I watch more television in the summer than I do during the school year because I have a lot more free time. I hardly ever watch anything live, except for sporting events, because I don't like to sit through commercials so I record almost everything on my DVR. But sometimes when I don't have anything recorded that I'm in the mood to watch, I channel surf and one of the channels I came across the other day was called TRU-TV. They show a lot of people in America doing a lot of stupid things; many of them dangerous and injurious. Most of them are done by dumb, red-neck guys, usually but not always young, in an attempt to prove their manhood, sometimes to other guys but preferably to girls. And they will do practically anything to do this. Some may call it being tough, many others call it just being stupid. The question is do these activities need to be prevented by law and would injuries and deaths decrease if they were?

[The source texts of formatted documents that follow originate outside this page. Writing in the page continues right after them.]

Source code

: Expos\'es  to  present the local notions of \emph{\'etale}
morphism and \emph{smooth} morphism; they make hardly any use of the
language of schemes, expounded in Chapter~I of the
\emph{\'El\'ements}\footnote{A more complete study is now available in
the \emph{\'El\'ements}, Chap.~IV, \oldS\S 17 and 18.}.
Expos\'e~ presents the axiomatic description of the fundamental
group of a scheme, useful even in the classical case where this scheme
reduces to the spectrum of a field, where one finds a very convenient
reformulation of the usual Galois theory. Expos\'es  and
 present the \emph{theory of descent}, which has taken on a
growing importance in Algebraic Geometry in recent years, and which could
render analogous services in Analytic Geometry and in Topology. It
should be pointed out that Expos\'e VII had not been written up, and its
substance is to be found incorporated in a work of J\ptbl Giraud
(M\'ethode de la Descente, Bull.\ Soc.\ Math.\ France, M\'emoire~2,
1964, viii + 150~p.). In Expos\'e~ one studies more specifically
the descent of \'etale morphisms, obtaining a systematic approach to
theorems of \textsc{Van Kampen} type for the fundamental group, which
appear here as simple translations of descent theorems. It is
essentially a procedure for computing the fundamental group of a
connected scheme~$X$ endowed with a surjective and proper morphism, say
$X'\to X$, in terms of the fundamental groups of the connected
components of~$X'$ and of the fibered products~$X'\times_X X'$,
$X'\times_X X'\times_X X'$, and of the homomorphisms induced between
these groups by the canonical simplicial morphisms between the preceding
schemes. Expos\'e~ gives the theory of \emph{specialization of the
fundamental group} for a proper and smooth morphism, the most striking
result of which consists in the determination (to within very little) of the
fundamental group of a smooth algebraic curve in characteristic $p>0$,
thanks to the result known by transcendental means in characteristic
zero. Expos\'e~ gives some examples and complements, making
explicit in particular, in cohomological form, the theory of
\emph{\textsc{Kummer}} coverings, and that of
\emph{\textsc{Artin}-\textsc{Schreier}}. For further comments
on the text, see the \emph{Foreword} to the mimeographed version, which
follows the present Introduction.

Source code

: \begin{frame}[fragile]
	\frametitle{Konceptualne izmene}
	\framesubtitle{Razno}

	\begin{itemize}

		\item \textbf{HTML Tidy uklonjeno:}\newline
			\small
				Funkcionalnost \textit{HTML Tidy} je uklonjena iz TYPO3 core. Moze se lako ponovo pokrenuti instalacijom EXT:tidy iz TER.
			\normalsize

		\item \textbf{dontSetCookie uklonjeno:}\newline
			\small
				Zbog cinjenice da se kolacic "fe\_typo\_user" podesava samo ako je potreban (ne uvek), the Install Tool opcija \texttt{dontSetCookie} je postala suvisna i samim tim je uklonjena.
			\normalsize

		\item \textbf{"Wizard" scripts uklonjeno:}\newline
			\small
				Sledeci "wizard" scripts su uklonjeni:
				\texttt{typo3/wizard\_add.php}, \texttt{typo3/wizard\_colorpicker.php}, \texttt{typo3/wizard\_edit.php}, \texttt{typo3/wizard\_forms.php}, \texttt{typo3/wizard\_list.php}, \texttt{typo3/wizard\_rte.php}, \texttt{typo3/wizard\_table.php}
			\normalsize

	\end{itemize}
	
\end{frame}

I suppose a case could be made to support laws that would legally prevent these behaviors but I'm not sure what the point would be. I figured out a long time ago that you can't fix stupid and, consequently, people are going to BE stupid and ACT stupid whether you want them to or not.
On a food show the other day that featured the country's best hamburgers, the last place they went was to the Heart Attack Grill in Las Vegas, Nevada. Their biggest hamburger, four patties weighing a half-pound each along with mustard, mayo, lettuce, pickles, and onions and held together by a skewer stick clocked in at just under10,000 calories and they sell them every day. They even have a public scale that rewards anyone weighing over 350 pounds to a FREE heart attack burger and they had people proudly stepping on the scale to display their weight.
My thinking has certainly evolved on this over many years and I've finally come to the conclusion that people should be able to do anything they want to do as long as it doesn't harm anybody else and there should be no legal prohibitions against it. Some of those things will result in emotional, psychological and/or physical injury to the person and some of those things will result in death but people participating in them are usually aware of the risks beforehand. If there's anything the government SHOULD do, it is to perhaps show us through literature how dangerous what we're about to do is, but leave the DECISION about whether to do it or not to the individual.
That would sure take care of a lot of the bad genes in this country that continue to reproduce!